Jamie is responsible. Mature. Determined to do the right thing, even if it costs her her own happiness. The one time she forgets to unlock the shop, she all but has a panick attack because it’s a failure on her part, a sign that she isn’t capable of handling everything on her own. She’s struggling to be a good parent to her teenage old daughter, who lives with her mother the majority of the time, even as she feels Riley pulling away. Jamie wants a relationship, not a fling, but being in a relationship means she has less attention to spare for the thousand and one details that she has chosen to put on her own shoulders. Jamie is brilliant at denying herself, choosing to climb up onto a cross of her own making because she thinks she deserves it for not being … what, perfect beyond perfection?

Sierra’s mother died when she as young and she was placed into foster care by a grandmother who didn’t want her. If it weren’t for her uncle (gay, and disowned by his own mother for it) coming to claim her, she might have been raised in the same system she now works so hard fix. Sierra knows she’s lucky, has found security in the unyeilding love of her uncle, and she wants to share that love with everyone else. She’s not blind and she knows that the reality is that she can’t save everyone, but sometimes making it better can be enough. Sometimes it’s all you can do.
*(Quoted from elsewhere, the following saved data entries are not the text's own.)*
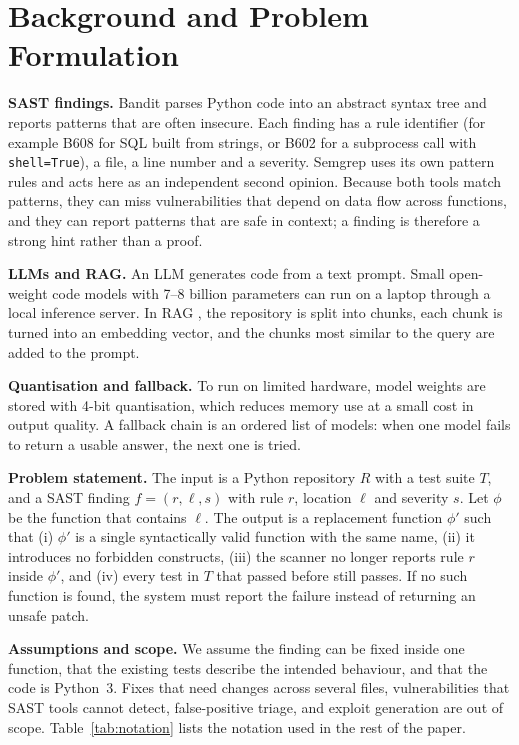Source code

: \documentclass[12pt,onecolumn,draftclsnofoot]{IEEEtran}
\begin{document}
\section{Background and Problem Formulation}
\textbf{SAST findings.} Bandit \cite{bandit} parses Python code into an abstract syntax tree and reports patterns that are often insecure. Each finding has a rule identifier (for example B608 for SQL built from strings, or B602 for a subprocess call with \texttt{shell=True}), a file, a line number and a severity. Semgrep \cite{semgrep} uses its own pattern rules and acts here as an independent second opinion. Because both tools match patterns, they can miss vulnerabilities that depend on data flow across functions, and they can report patterns that are safe in context; a finding is therefore a strong hint rather than a proof.

\textbf{LLMs and RAG.} An LLM generates code from a text prompt. Small open-weight code models with 7--8 billion parameters \cite{hui2024qwen25coder, dubey2024llama3} can run on a laptop through a local inference server. In RAG \cite{lewis2020rag}, the repository is split into chunks, each chunk is turned into an embedding vector, and the chunks most similar to the query are added to the prompt.

\textbf{Quantisation and fallback.} To run on limited hardware, model weights are stored with 4-bit quantisation, which reduces memory use at a small cost in output quality. A fallback chain is an ordered list of models: when one model fails to return a usable answer, the next one is tried.

\textbf{Problem statement.} The input is a Python repository $R$ with a test suite $T$, and a SAST finding $f=(r, \ell, s)$ with rule $r$, location $\ell$ and severity $s$. Let $\phi$ be the function that contains $\ell$. The output is a replacement function $\phi'$ such that (i) $\phi'$ is a single syntactically valid function with the same name, (ii) it introduces no forbidden constructs, (iii) the scanner no longer reports rule $r$ inside $\phi'$, and (iv) every test in $T$ that passed before still passes. If no such function is found, the system must report the failure instead of returning an unsafe patch.

\textbf{Assumptions and scope.} We assume the finding can be fixed inside one function, that the existing tests describe the intended behaviour, and that the code is Python~3. Fixes that need changes across several files, vulnerabilities that SAST tools cannot detect, false-positive triage, and exploit generation are out of scope. Table~\ref{tab:notation} lists the notation used in the rest of the paper.
\end{document}
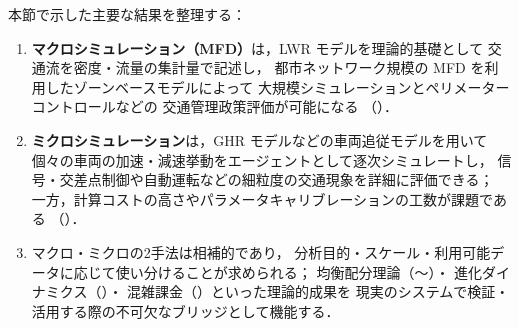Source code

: 本節で示した主要な結果を整理する：
\begin{enumerate}
  \item \textbf{マクロシミュレーション（MFD）}は，LWR モデルを理論的基礎として
        交通流を密度・流量の集計量で記述し，
        都市ネットワーク規模の MFD を利用したゾーンベースモデルによって
        大規模シミュレーションとペリメーターコントロールなどの
        交通管理政策評価が可能になる
        （）．
  \item \textbf{ミクロシミュレーション}は，GHR モデルなどの車両追従モデルを用いて
        個々の車両の加速・減速挙動をエージェントとして逐次シミュレートし，
        信号・交差点制御や自動運転などの細粒度の交通現象を詳細に評価できる；
        一方，計算コストの高さやパラメータキャリブレーションの工数が課題である
        （）．
  \item マクロ・ミクロの2手法は相補的であり，
        分析目的・スケール・利用可能データに応じて使い分けることが求められる；
        均衡配分理論（〜）・
        進化ダイナミクス（）・
        混雑課金（）といった理論的成果を
        現実のシステムで検証・活用する際の不可欠なブリッジとして機能する．
\end{enumerate}
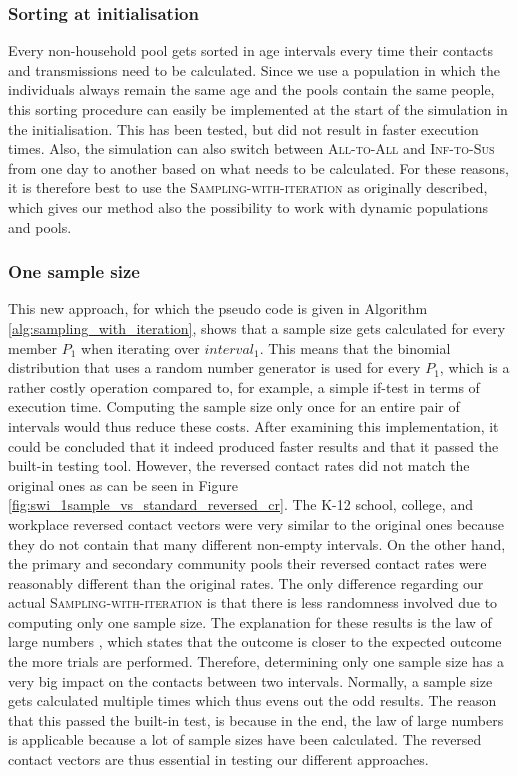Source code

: \subsubsection{Sorting at initialisation}
Every non-household pool gets sorted in age intervals every time their contacts and transmissions need to be calculated. Since we use a population in which the individuals always remain the same age and the pools contain the same people, this sorting procedure can easily be implemented at the start of the simulation in the initialisation. This has been tested, but did not result in faster execution times. Also, the simulation can also switch between \textsc{All-to-All} and \textsc{Inf-to-Sus} from one day to another based on what needs to be calculated. For these reasons, it is therefore best to use the \textsc{Sampling-with-iteration} as originally described, which gives our method also the possibility to work with dynamic populations and pools.

\subsubsection{One sample size}
This new approach, for which the pseudo code is given in Algorithm \ref{alg:sampling_with_iteration}, shows that a sample size gets calculated for every member $P_{1}$ when iterating over $interval_{1}$. This means that the binomial distribution that uses a random number generator is used for every $P_{1}$, which is a rather costly operation compared to, for example, a simple if-test in terms of execution time. Computing the sample size only once for an entire pair of intervals would thus reduce these costs. After examining this implementation, it could be concluded that it indeed produced faster results and that it passed the built-in testing tool. However, the reversed contact rates did not match the original ones as can be seen in Figure \ref{fig:swi_1sample_vs_standard_reversed_cr}. The K-12 school, college, and workplace reversed contact vectors were very similar to the original ones because they do not contain that many different non-empty intervals. On the other hand, the primary and secondary community pools their reversed contact rates were reasonably different than the original rates. The only difference regarding our actual \textsc{Sampling-with-iteration} is that there is less randomness involved due to computing only one sample size. The explanation for these results is the law of large numbers \cite{law_large_numbers}, which states that the outcome is closer to the expected outcome the more trials are performed. Therefore, determining only one sample size has a very big impact on the contacts between two intervals. Normally, a sample size gets calculated multiple times which thus evens out the odd results. The reason that this passed the built-in test, is because in the end, the law of large numbers is applicable because a lot of sample sizes have been calculated. The reversed contact vectors are thus essential in testing our different approaches.

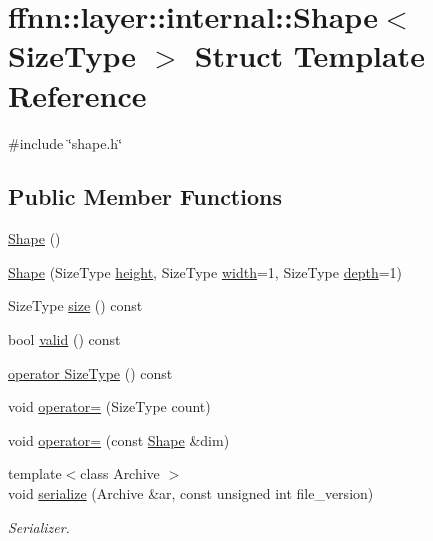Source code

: \hypertarget{structffnn_1_1layer_1_1internal_1_1_shape}{\section{ffnn\-:\-:layer\-:\-:internal\-:\-:Shape$<$ Size\-Type $>$ Struct Template Reference}
\label{structffnn_1_1layer_1_1internal_1_1_shape}
}


{\ttfamily \#include \char`\"{}shape.\-h\char`\"{}}

\subsection*{Public Member Functions}
\begin{DoxyCompactItemize}
\item 
\hyperlink{structffnn_1_1layer_1_1internal_1_1_shape_a3312341e1632adc5a9ce0ac39f69d673}{Shape} ()
\item 
\hyperlink{structffnn_1_1layer_1_1internal_1_1_shape_a1d737a19140ac84315c3acd950504519}{Shape} (Size\-Type \hyperlink{structffnn_1_1layer_1_1internal_1_1_shape_ac48f7c8b470265b0f886393e32dab4e7}{height}, Size\-Type \hyperlink{structffnn_1_1layer_1_1internal_1_1_shape_ae8155a14b907ad1af92d108d5d77e12c}{width}=1, Size\-Type \hyperlink{structffnn_1_1layer_1_1internal_1_1_shape_a16a6855288e10d47c4793b03b46c4d52}{depth}=1)
\item 
Size\-Type \hyperlink{structffnn_1_1layer_1_1internal_1_1_shape_a12c68148f45338261ebff941384e4c6a}{size} () const 
\item 
bool \hyperlink{structffnn_1_1layer_1_1internal_1_1_shape_acc533095c9443af724b842ff31da4233}{valid} () const 
\item 
\hyperlink{structffnn_1_1layer_1_1internal_1_1_shape_a917a31dbf9a743c129a7f9e5127d932b}{operator Size\-Type} () const 
\item 
void \hyperlink{structffnn_1_1layer_1_1internal_1_1_shape_a7cf81fd95b594d58f16a5b73c9550a73}{operator=} (Size\-Type count)
\item 
void \hyperlink{structffnn_1_1layer_1_1internal_1_1_shape_a0b3ca541952c279b6aaeec2ff3145b52}{operator=} (const \hyperlink{structffnn_1_1layer_1_1internal_1_1_shape}{Shape} \&dim)
\item 
{\footnotesize template$<$class Archive $>$ }\\void \hyperlink{structffnn_1_1layer_1_1internal_1_1_shape_a3e7e9afc473d463474840d05004679e0}{serialize} (Archive \&ar, const unsigned int file\-\_\-version)
\begin{DoxyCompactList}\small\item\em Serializer. \end{DoxyCompactList}\end{DoxyCompactItemize}
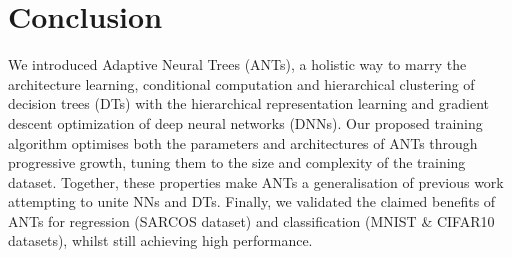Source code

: 
\section{Conclusion}
\vspace{-2mm}
We introduced Adaptive Neural Trees (ANTs), a holistic way to marry the architecture learning, conditional computation and hierarchical clustering of decision trees (DTs) with the hierarchical representation learning and gradient descent optimization of deep neural networks (DNNs). %
Our proposed training algorithm optimises both the parameters and architectures of ANTs through progressive growth, tuning them to the size and complexity of the training dataset. Together, these properties make ANTs a generalisation of previous work attempting to unite NNs and DTs. Finally, we validated the claimed benefits of ANTs for regression (SARCOS dataset) and classification (MNIST \& CIFAR10 datasets), whilst still achieving high performance. 





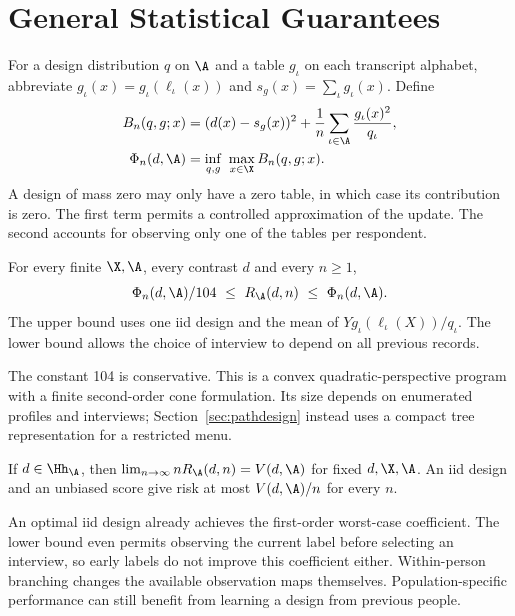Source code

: \section{General Statistical Guarantees}\label{app:generalstatements}
For a design distribution $q$ on $\A$ and a table $g_\iota$ on each transcript alphabet, abbreviate $g_\iota(x)=g_\iota(\ell_\iota(x))$ and $s_g(x)=\sum_\iota g_\iota(x)$. Define
\begin{align}
 B_n(q,g;x)&=(d(x)-s_g(x))^2+
              \frac1n\sum_{\iota\in\A}\frac{g_\iota(x)^2}{q_\iota},\nonumber\\
 \Phi_n(d,\A)&=\inf_{q,g}\ \max_{x\in\X}B_n(q,g;x).
 \label{eq:program}
\end{align}
A design of mass zero may only have a zero table, in which case its contribution is zero. The first term permits a controlled approximation of the update. The second accounts for observing only one of the tables per respondent.

\begin{theorem}\label{thm:finite}
For every finite $\X,\A$, every contrast $d$ and every $n\ge1$,
\[
       \Phi_n(d,\A)/104 \ \le\ R_\A(d,n)\ \le\ \Phi_n(d,\A).
\]
The upper bound uses one iid design and the mean of $Yg_\iota(\ell_\iota(X))/q_\iota$. The lower bound allows the choice of interview to depend on all previous records.
\end{theorem}

The constant 104 is conservative. This is a convex quadratic-perspective program with a finite second-order cone formulation. Its size depends on enumerated profiles and interviews; Section~\ref{sec:pathdesign} instead uses a compact tree representation for a restricted menu.

\begin{samepage}
\begin{theorem}\label{thm:asym}
If $d\in\Hh_{\A}$, then $\lim_{n\to\infty}nR_\A(d,n)=V(d,\A)$ for fixed $d,\X,\A$. An iid design and an unbiased score give risk at most $V(d,\A)/n$ for every $n$.
\end{theorem}
\end{samepage}

An optimal iid design already achieves the first-order worst-case coefficient. The lower bound even permits observing the current label before selecting an interview, so early labels do not improve this coefficient either. Within-person branching changes the available observation maps themselves. Population-specific performance can still benefit from learning a design from previous people.

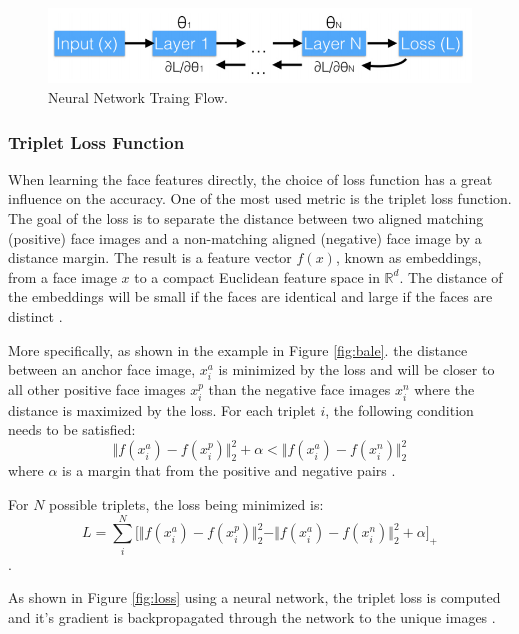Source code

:\documentclass[12pt,english]{article}
\begin{document}
\begin{figure}[!tbp]
 \centering
    \includegraphics[width=\columnwidth]{figures/neural_flow.png}
    \caption{Neural Network Traing Flow. \cite{amos}}
	\label{fig:nnflow}
\end{figure}

\subsubsection{Triplet Loss Function}

\quad
When learning the face features directly, the choice of loss function has a great influence on the accuracy. One of the most used metric is the triplet loss function. The goal of the loss is to separate the distance between two aligned matching (positive) face images and a non-matching aligned (negative) face image by a distance margin. The result is a feature vector $f(x)$, known as embeddings, from a face image $x$ to a compact Euclidean feature space in $ \mathbb{R}^{d}$. The distance of the embeddings will be small if the faces are identical and large if the faces are distinct \cite{schroff}.


More specifically, as shown in the example in Figure \ref{fig:bale}. the distance between an anchor face image, $x_{i}^{a}$ is minimized by the loss and will be closer to all other positive face images $x_{i}^{p}$ than the negative face images $x_{i}^{n}$ where the distance is maximized by the loss. For each triplet $i$, the following condition needs to be satisfied: $$\Vert f(x_{i}^{a}) - f(x_{i}^{p}) \Vert_{2}^{2} + \alpha < \Vert f(x_{i}^{a}) - f(x_{i}^{n}) \Vert_{2}^{2} $$
where $\alpha$ is a margin that from the positive and negative pairs \cite{trigueros}.

For $N$ possible triplets, the loss being minimized is: $$ L = \sum_{i}^{N} \Big[ \Vert f(x_{i}^{a}) - f(x_{i}^{p}) \Vert_{2}^{2} - \Vert f(x_{i}^{a}) - f(x_{i}^{n}) \Vert_{2}^{2} + \alpha\Big]_{+} $$ \cite{schroff}.

As shown in Figure \ref{fig:loss} using a neural network, the triplet loss is computed and it's gradient is backpropagated through the network to the unique images \cite{amos}.
\end{document}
Jamie sees in Sierra hope, optimism, and — in some ways — a saving grace. Because Sierra is a social worker, Jamie lets her see her mom and dad, drunk and indifferent, and a part of her wants Sierra to magically fix them, and is let down and hurt when she won’t. Because she can’t. She puts the idea of Sierra on a pedastal where it can’t be touched, and where it can’t touch back. For Sierra, Jamie is someone who will always know the way home when Sierra gets lost. She’s a rock, she’s strong and confident, and while she’s not looking at Jamie as a mother figure, she is relying on Jamie to have answers, to be proud of her, to be there for her.

Watching them dance around each other as Sierra and Jamie tried to excuse away what they want — both of them wanting each other, but neither wanting to get too close — and then seeing them fall away as the pedastal crumbled and the perfect mask shattered, to realize there were flesh and blood and flawed people beneath all the perfection they’d placed on one another … well, I loved it. The emotional depth of the characters, the way they spoke, the way they treated each other, and even the way they treated themselves, it felt so damn real.

The writing is amazing, the pacing … it’s the only thing that didn’t quite work for me. The set up is slow and leisurely, giving you a chance to see both Jamie and Sierra and their ideal of the other person, and then the breaking of illusions and the realization that life is hard. And then it raced to the finish line. I would have liked a little more time lingering in the afterglow before the book ended, and maybe that isn’t as much a pacing thing as a me, thing. I love this author. I love her books. I want more, and I have hopes that a third book will show up for me to review so I can gloat over getting to read it first.